### PROBLEM DESCRIPTION
What is needed is an exact retyping of each entry, pictures excluded.
··· THE DATA ···
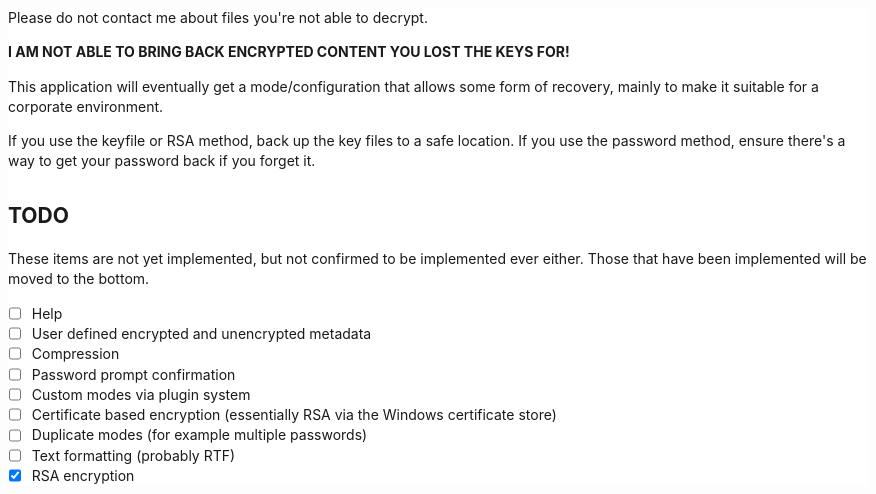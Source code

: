 Please do not contact me about files you're not able to decrypt.

**I AM NOT ABLE TO BRING BACK ENCRYPTED CONTENT YOU LOST THE KEYS FOR!**

This application will eventually get a mode/configuration that allows some form of recovery,
mainly to make it suitable for a corporate environment.

If you use the keyfile or RSA method, back up the key files to a safe location.
If you use the password method, ensure there's a way to get your password back if you forget it.

## TODO

These items are not yet implemented, but not confirmed to be implemented ever either.
Those that have been implemented will be moved to the bottom.

- [ ] Help
- [ ] User defined encrypted and unencrypted metadata
- [ ] Compression
- [ ] Password prompt confirmation
- [ ] Custom modes via plugin system
- [ ] Certificate based encryption (essentially RSA via the Windows certificate store)
- [ ] Duplicate modes (for example multiple passwords)
- [ ] Text formatting (probably RTF)
- [X] RSA encryption
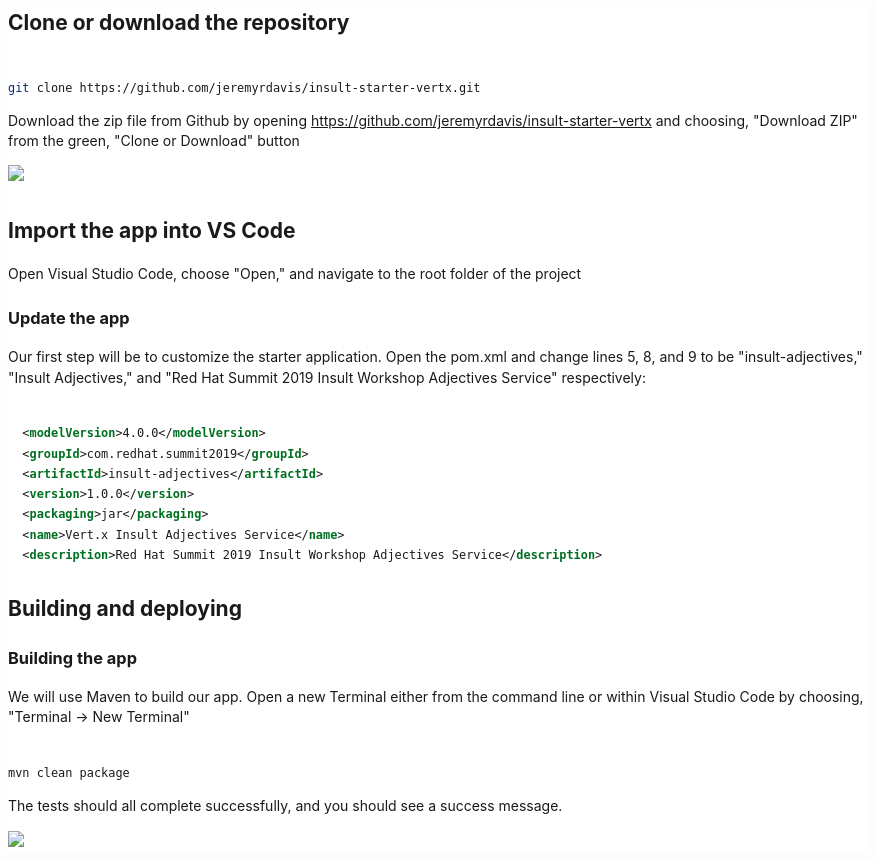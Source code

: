 

##  Clone or download the repository 

```bash

git clone https://github.com/jeremyrdavis/insult-starter-vertx.git

```

Download the zip file from Github by opening https://github.com/jeremyrdavis/insult-starter-vertx
and choosing, "Download ZIP" from the green, "Clone or Download" button

![](./images/lab3/lab-03-vertx-02-browser_clone_download.png)  

## Import the app into VS Code

Open Visual Studio Code, choose "Open," and navigate to the root folder of the project

### Update the app

Our first step will be to customize the starter application.  Open the pom.xml and change lines 5, 8, and 9 to be "insult-adjectives," "Insult Adjectives," and "Red Hat Summit 2019 Insult Workshop Adjectives Service" respectively:

```xml

  <modelVersion>4.0.0</modelVersion>
  <groupId>com.redhat.summit2019</groupId>
  <artifactId>insult-adjectives</artifactId>
  <version>1.0.0</version>
  <packaging>jar</packaging>
  <name>Vert.x Insult Adjectives Service</name>
  <description>Red Hat Summit 2019 Insult Workshop Adjectives Service</description>

``` 

## Building and deploying

### Building the app

We will use Maven to build our app.  Open a new Terminal either from the command line or within Visual Studio Code by choosing, "Terminal -> New Terminal"


```bash

mvn clean package

```

The tests should all complete successfully, and you should see a success message.

![](./images/lab3/lab-03-vertx-03-vscode_build_success.png)  
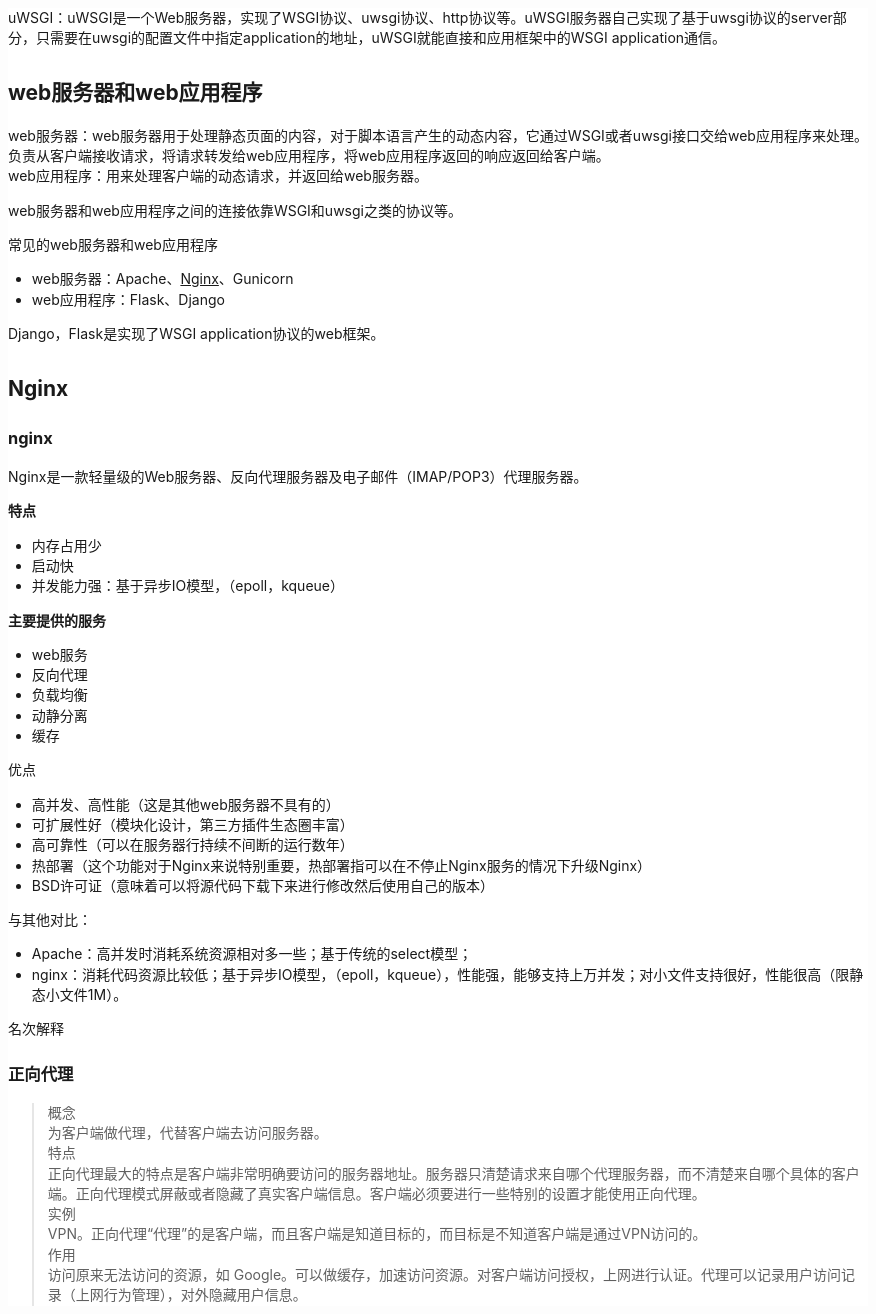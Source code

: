 uWSGI：uWSGI是一个Web服务器，实现了WSGI协议、uwsgi协议、http协议等。uWSGI服务器自己实现了基于uwsgi协议的server部分，只需要在uwsgi的配置文件中指定application的地址，uWSGI就能直接和应用框架中的WSGI application通信。

## web服务器和web应用程序
web服务器：web服务器用于处理静态页面的内容，对于脚本语言产生的动态内容，它通过WSGI或者uwsgi接口交给web应用程序来处理。负责从客户端接收请求，将请求转发给web应用程序，将web应用程序返回的响应返回给客户端。<br>
web应用程序：用来处理客户端的动态请求，并返回给web服务器。

web服务器和web应用程序之间的连接依靠WSGI和uwsgi之类的协议等。

常见的web服务器和web应用程序
* web服务器：Apache、[Nginx](#Nginx)、Gunicorn
* web应用程序：Flask、Django

Django，Flask是实现了WSGI application协议的web框架。

## Nginx
### nginx
Nginx是一款轻量级的Web服务器、反向代理服务器及电子邮件（IMAP/POP3）代理服务器。

**特点**
* 内存占用少
* 启动快
* 并发能力强：基于异步IO模型，（epoll，kqueue）

**主要提供的服务**
* web服务
* 反向代理
* 负载均衡
* 动静分离
* 缓存

优点
* 高并发、高性能（这是其他web服务器不具有的）
* 可扩展性好（模块化设计，第三方插件生态圈丰富）
* 高可靠性（可以在服务器行持续不间断的运行数年）
* 热部署（这个功能对于Nginx来说特别重要，热部署指可以在不停止Nginx服务的情况下升级Nginx）
* BSD许可证（意味着可以将源代码下载下来进行修改然后使用自己的版本）

与其他对比：
* Apache：高并发时消耗系统资源相对多一些；基于传统的select模型；
* nginx：消耗代码资源比较低；基于异步IO模型，（epoll，kqueue），性能强，能够支持上万并发；对小文件支持很好，性能很高（限静态小文件1M）。

名次解释<br>

### 正向代理
> 概念<br>
为客户端做代理，代替客户端去访问服务器。<br>
特点<br>
正向代理最大的特点是客户端非常明确要访问的服务器地址。服务器只清楚请求来自哪个代理服务器，而不清楚来自哪个具体的客户端。正向代理模式屏蔽或者隐藏了真实客户端信息。客户端必须要进行一些特别的设置才能使用正向代理。<br>
实例<br>
VPN。正向代理“代理”的是客户端，而且客户端是知道目标的，而目标是不知道客户端是通过VPN访问的。<br>
作用<br>
访问原来无法访问的资源，如 Google。可以做缓存，加速访问资源。对客户端访问授权，上网进行认证。代理可以记录用户访问记录（上网行为管理），对外隐藏用户信息。
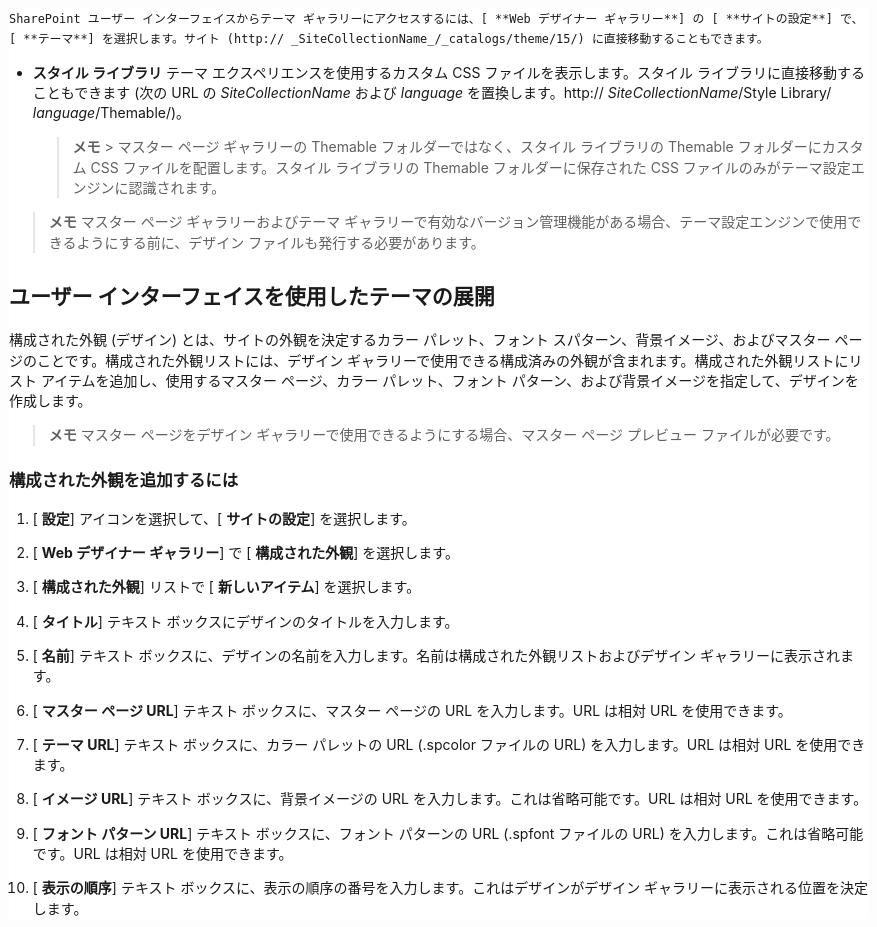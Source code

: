     SharePoint ユーザー インターフェイスからテーマ ギャラリーにアクセスするには、[ **Web デザイナー ギャラリー**] の [ **サイトの設定**] で、[ **テーマ**] を選択します。サイト (http:// _SiteCollectionName_/_catalogs/theme/15/) に直接移動することもできます。
    
  
- **スタイル ライブラリ** テーマ エクスペリエンスを使用するカスタム CSS ファイルを表示します。スタイル ライブラリに直接移動することもできます (次の URL の _SiteCollectionName_ および _language_ を置換します。http:// _SiteCollectionName_/Style Library/ _language_/Themable/)。
    
    > **メモ**
      > マスター ページ ギャラリーの Themable フォルダーではなく、スタイル ライブラリの Themable フォルダーにカスタム CSS ファイルを配置します。スタイル ライブラリの Themable フォルダーに保存された CSS ファイルのみがテーマ設定エンジンに認識されます。 

> **メモ**
> マスター ページ ギャラリーおよびテーマ ギャラリーで有効なバージョン管理機能がある場合、テーマ設定エンジンで使用できるようにする前に、デザイン ファイルも発行する必要があります。 
  
    
    


## ユーザー インターフェイスを使用したテーマの展開
<a name="section2"> </a>

構成された外観 (デザイン) とは、サイトの外観を決定するカラー パレット、フォント スパターン、背景イメージ、およびマスター ページのことです。構成された外観リストには、デザイン ギャラリーで使用できる構成済みの外観が含まれます。構成された外観リストにリスト アイテムを追加し、使用するマスター ページ、カラー パレット、フォント パターン、および背景イメージを指定して、デザインを作成します。
  
    
    

> **メモ**
> マスター ページをデザイン ギャラリーで使用できるようにする場合、マスター ページ プレビュー ファイルが必要です。 
  
    
    


### 構成された外観を追加するには


1. [ **設定**] アイコンを選択して、[ **サイトの設定**] を選択します。
    
  
2. [ **Web デザイナー ギャラリー**] で [ **構成された外観**] を選択します。
    
  
3. [ **構成された外観**] リストで [ **新しいアイテム**] を選択します。
    
  
4. [ **タイトル**] テキスト ボックスにデザインのタイトルを入力します。
    
  
5. [ **名前**] テキスト ボックスに、デザインの名前を入力します。名前は構成された外観リストおよびデザイン ギャラリーに表示されます。
    
  
6. [ **マスター ページ URL**] テキスト ボックスに、マスター ページの URL を入力します。URL は相対 URL を使用できます。
    
  
7. [ **テーマ URL**] テキスト ボックスに、カラー パレットの URL (.spcolor ファイルの URL) を入力します。URL は相対 URL を使用できます。
    
  
8. [ **イメージ URL**] テキスト ボックスに、背景イメージの URL を入力します。これは省略可能です。URL は相対 URL を使用できます。
    
  
9. [ **フォント パターン URL**] テキスト ボックスに、フォント パターンの URL (.spfont ファイルの URL) を入力します。これは省略可能です。URL は相対 URL を使用できます。
    
  
10. [ **表示の順序**] テキスト ボックスに、表示の順序の番号を入力します。これはデザインがデザイン ギャラリーに表示される位置を決定します。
···
### EXERCISE ANSWER
Source code

: Please do not contact me about files you're not able to decrypt.

**I AM NOT ABLE TO BRING BACK ENCRYPTED CONTENT YOU LOST THE KEYS FOR!**

This application will eventually get a mode/configuration that allows some form of recovery,
mainly to make it suitable for a corporate environment.

If you use the keyfile or RSA method, back up the key files to a safe location.
If you use the password method, ensure there's a way to get your password back if you forget it.

## TODO

These items are not yet implemented, but not confirmed to be implemented ever either.
Those that have been implemented will be moved to the bottom.

- [ ] Help
- [ ] User defined encrypted and unencrypted metadata
- [ ] Compression
- [ ] Password prompt confirmation
- [ ] Custom modes via plugin system
- [ ] Certificate based encryption (essentially RSA via the Windows certificate store)
- [ ] Duplicate modes (for example multiple passwords)
- [ ] Text formatting (probably RTF)
- [X] RSA encryption
Source code

: 

##  Clone or download the repository 

```bash

git clone https://github.com/jeremyrdavis/insult-starter-vertx.git

```

Download the zip file from Github by opening https://github.com/jeremyrdavis/insult-starter-vertx
and choosing, "Download ZIP" from the green, "Clone or Download" button

![](./images/lab3/lab-03-vertx-02-browser_clone_download.png)  

## Import the app into VS Code

Open Visual Studio Code, choose "Open," and navigate to the root folder of the project

### Update the app

Our first step will be to customize the starter application.  Open the pom.xml and change lines 5, 8, and 9 to be "insult-adjectives," "Insult Adjectives," and "Red Hat Summit 2019 Insult Workshop Adjectives Service" respectively:

```xml

  <modelVersion>4.0.0</modelVersion>
  <groupId>com.redhat.summit2019</groupId>
  <artifactId>insult-adjectives</artifactId>
  <version>1.0.0</version>
  <packaging>jar</packaging>
  <name>Vert.x Insult Adjectives Service</name>
  <description>Red Hat Summit 2019 Insult Workshop Adjectives Service</description>

``` 

## Building and deploying

### Building the app

We will use Maven to build our app.  Open a new Terminal either from the command line or within Visual Studio Code by choosing, "Terminal -> New Terminal"


```bash

mvn clean package

```

The tests should all complete successfully, and you should see a success message.

![](./images/lab3/lab-03-vertx-03-vscode_build_success.png)  
Source code

: uWSGI：uWSGI是一个Web服务器，实现了WSGI协议、uwsgi协议、http协议等。uWSGI服务器自己实现了基于uwsgi协议的server部分，只需要在uwsgi的配置文件中指定application的地址，uWSGI就能直接和应用框架中的WSGI application通信。

## web服务器和web应用程序
web服务器：web服务器用于处理静态页面的内容，对于脚本语言产生的动态内容，它通过WSGI或者uwsgi接口交给web应用程序来处理。负责从客户端接收请求，将请求转发给web应用程序，将web应用程序返回的响应返回给客户端。<br>
web应用程序：用来处理客户端的动态请求，并返回给web服务器。

web服务器和web应用程序之间的连接依靠WSGI和uwsgi之类的协议等。

常见的web服务器和web应用程序
* web服务器：Apache、[Nginx](#Nginx)、Gunicorn
* web应用程序：Flask、Django

Django，Flask是实现了WSGI application协议的web框架。

## Nginx
### nginx
Nginx是一款轻量级的Web服务器、反向代理服务器及电子邮件（IMAP/POP3）代理服务器。

**特点**
* 内存占用少
* 启动快
* 并发能力强：基于异步IO模型，（epoll，kqueue）

**主要提供的服务**
* web服务
* 反向代理
* 负载均衡
* 动静分离
* 缓存

优点
* 高并发、高性能（这是其他web服务器不具有的）
* 可扩展性好（模块化设计，第三方插件生态圈丰富）
* 高可靠性（可以在服务器行持续不间断的运行数年）
* 热部署（这个功能对于Nginx来说特别重要，热部署指可以在不停止Nginx服务的情况下升级Nginx）
* BSD许可证（意味着可以将源代码下载下来进行修改然后使用自己的版本）

与其他对比：
* Apache：高并发时消耗系统资源相对多一些；基于传统的select模型；
* nginx：消耗代码资源比较低；基于异步IO模型，（epoll，kqueue），性能强，能够支持上万并发；对小文件支持很好，性能很高（限静态小文件1M）。

名次解释<br>

### 正向代理
> 概念<br>
为客户端做代理，代替客户端去访问服务器。<br>
特点<br>
正向代理最大的特点是客户端非常明确要访问的服务器地址。服务器只清楚请求来自哪个代理服务器，而不清楚来自哪个具体的客户端。正向代理模式屏蔽或者隐藏了真实客户端信息。客户端必须要进行一些特别的设置才能使用正向代理。<br>
实例<br>
VPN。正向代理“代理”的是客户端，而且客户端是知道目标的，而目标是不知道客户端是通过VPN访问的。<br>
作用<br>
访问原来无法访问的资源，如 Google。可以做缓存，加速访问资源。对客户端访问授权，上网进行认证。代理可以记录用户访问记录（上网行为管理），对外隐藏用户信息。
Source code

:     SharePoint ユーザー インターフェイスからテーマ ギャラリーにアクセスするには、[ **Web デザイナー ギャラリー**] の [ **サイトの設定**] で、[ **テーマ**] を選択します。サイト (http:// _SiteCollectionName_/_catalogs/theme/15/) に直接移動することもできます。
    
  
- **スタイル ライブラリ** テーマ エクスペリエンスを使用するカスタム CSS ファイルを表示します。スタイル ライブラリに直接移動することもできます (次の URL の _SiteCollectionName_ および _language_ を置換します。http:// _SiteCollectionName_/Style Library/ _language_/Themable/)。
    
    > **メモ**
      > マスター ページ ギャラリーの Themable フォルダーではなく、スタイル ライブラリの Themable フォルダーにカスタム CSS ファイルを配置します。スタイル ライブラリの Themable フォルダーに保存された CSS ファイルのみがテーマ設定エンジンに認識されます。 

> **メモ**
> マスター ページ ギャラリーおよびテーマ ギャラリーで有効なバージョン管理機能がある場合、テーマ設定エンジンで使用できるようにする前に、デザイン ファイルも発行する必要があります。 
  
    
    


## ユーザー インターフェイスを使用したテーマの展開
<a name="section2"> </a>

構成された外観 (デザイン) とは、サイトの外観を決定するカラー パレット、フォント スパターン、背景イメージ、およびマスター ページのことです。構成された外観リストには、デザイン ギャラリーで使用できる構成済みの外観が含まれます。構成された外観リストにリスト アイテムを追加し、使用するマスター ページ、カラー パレット、フォント パターン、および背景イメージを指定して、デザインを作成します。
  
    
    

> **メモ**
> マスター ページをデザイン ギャラリーで使用できるようにする場合、マスター ページ プレビュー ファイルが必要です。 
  
    
    


### 構成された外観を追加するには


1. [ **設定**] アイコンを選択して、[ **サイトの設定**] を選択します。
    
  
2. [ **Web デザイナー ギャラリー**] で [ **構成された外観**] を選択します。
    
  
3. [ **構成された外観**] リストで [ **新しいアイテム**] を選択します。
    
  
4. [ **タイトル**] テキスト ボックスにデザインのタイトルを入力します。
    
  
5. [ **名前**] テキスト ボックスに、デザインの名前を入力します。名前は構成された外観リストおよびデザイン ギャラリーに表示されます。
    
  
6. [ **マスター ページ URL**] テキスト ボックスに、マスター ページの URL を入力します。URL は相対 URL を使用できます。
    
  
7. [ **テーマ URL**] テキスト ボックスに、カラー パレットの URL (.spcolor ファイルの URL) を入力します。URL は相対 URL を使用できます。
    
  
8. [ **イメージ URL**] テキスト ボックスに、背景イメージの URL を入力します。これは省略可能です。URL は相対 URL を使用できます。
    
  
9. [ **フォント パターン URL**] テキスト ボックスに、フォント パターンの URL (.spfont ファイルの URL) を入力します。これは省略可能です。URL は相対 URL を使用できます。
    
  
10. [ **表示の順序**] テキスト ボックスに、表示の順序の番号を入力します。これはデザインがデザイン ギャラリーに表示される位置を決定します。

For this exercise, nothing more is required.